### Exercise
Looking at the listing below, give the number of lines in which the string "slice" appears, and add nothing else.

### Data under study
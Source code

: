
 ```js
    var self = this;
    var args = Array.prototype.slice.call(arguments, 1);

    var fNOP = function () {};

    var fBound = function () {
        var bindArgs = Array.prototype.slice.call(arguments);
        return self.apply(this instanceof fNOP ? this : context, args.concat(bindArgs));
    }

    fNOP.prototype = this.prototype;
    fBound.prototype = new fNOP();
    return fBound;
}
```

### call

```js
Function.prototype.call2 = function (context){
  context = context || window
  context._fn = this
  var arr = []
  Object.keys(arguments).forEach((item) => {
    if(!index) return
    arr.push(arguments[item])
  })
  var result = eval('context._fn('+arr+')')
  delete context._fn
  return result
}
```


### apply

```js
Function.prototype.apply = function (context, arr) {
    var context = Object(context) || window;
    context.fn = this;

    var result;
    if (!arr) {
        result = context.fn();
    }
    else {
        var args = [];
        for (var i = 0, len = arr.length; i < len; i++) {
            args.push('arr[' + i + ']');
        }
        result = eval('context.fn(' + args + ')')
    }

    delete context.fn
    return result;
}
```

==

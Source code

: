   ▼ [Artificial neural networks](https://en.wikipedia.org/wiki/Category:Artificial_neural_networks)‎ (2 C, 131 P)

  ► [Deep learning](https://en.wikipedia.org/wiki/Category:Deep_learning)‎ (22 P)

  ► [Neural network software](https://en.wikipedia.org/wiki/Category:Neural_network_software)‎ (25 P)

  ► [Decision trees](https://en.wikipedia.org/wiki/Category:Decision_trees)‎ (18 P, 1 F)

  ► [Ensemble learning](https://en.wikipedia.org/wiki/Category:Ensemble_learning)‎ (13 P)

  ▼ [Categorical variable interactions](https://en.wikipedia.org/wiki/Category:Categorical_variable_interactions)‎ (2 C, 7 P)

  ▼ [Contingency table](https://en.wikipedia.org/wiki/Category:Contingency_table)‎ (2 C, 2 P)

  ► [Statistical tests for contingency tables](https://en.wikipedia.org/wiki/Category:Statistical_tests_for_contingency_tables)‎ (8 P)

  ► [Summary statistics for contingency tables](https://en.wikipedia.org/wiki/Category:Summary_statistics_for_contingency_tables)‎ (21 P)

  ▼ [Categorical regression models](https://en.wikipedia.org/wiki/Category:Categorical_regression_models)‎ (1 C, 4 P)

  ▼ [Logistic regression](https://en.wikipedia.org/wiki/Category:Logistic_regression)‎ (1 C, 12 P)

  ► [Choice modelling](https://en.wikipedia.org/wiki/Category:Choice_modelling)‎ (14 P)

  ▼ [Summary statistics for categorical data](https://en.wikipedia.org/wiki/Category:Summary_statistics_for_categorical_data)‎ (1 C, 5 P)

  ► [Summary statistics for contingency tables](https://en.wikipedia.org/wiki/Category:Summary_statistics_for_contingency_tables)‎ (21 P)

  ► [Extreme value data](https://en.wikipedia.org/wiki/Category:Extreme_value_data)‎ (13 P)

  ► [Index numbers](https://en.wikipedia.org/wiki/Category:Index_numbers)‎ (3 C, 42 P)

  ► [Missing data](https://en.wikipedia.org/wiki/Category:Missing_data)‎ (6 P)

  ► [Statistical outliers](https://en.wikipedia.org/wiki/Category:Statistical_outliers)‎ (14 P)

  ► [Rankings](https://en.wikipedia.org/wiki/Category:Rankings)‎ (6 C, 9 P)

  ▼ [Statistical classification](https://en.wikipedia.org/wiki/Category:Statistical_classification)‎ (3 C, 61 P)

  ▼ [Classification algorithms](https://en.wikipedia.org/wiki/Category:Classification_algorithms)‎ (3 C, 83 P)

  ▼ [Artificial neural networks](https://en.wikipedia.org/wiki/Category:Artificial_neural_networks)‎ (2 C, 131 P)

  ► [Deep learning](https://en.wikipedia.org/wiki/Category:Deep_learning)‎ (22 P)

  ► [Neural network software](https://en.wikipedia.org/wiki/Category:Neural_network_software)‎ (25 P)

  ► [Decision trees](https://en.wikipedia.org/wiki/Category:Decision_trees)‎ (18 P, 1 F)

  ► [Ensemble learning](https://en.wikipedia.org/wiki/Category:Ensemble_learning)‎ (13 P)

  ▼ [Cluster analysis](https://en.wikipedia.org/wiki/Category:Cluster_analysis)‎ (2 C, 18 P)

### Result for this task
2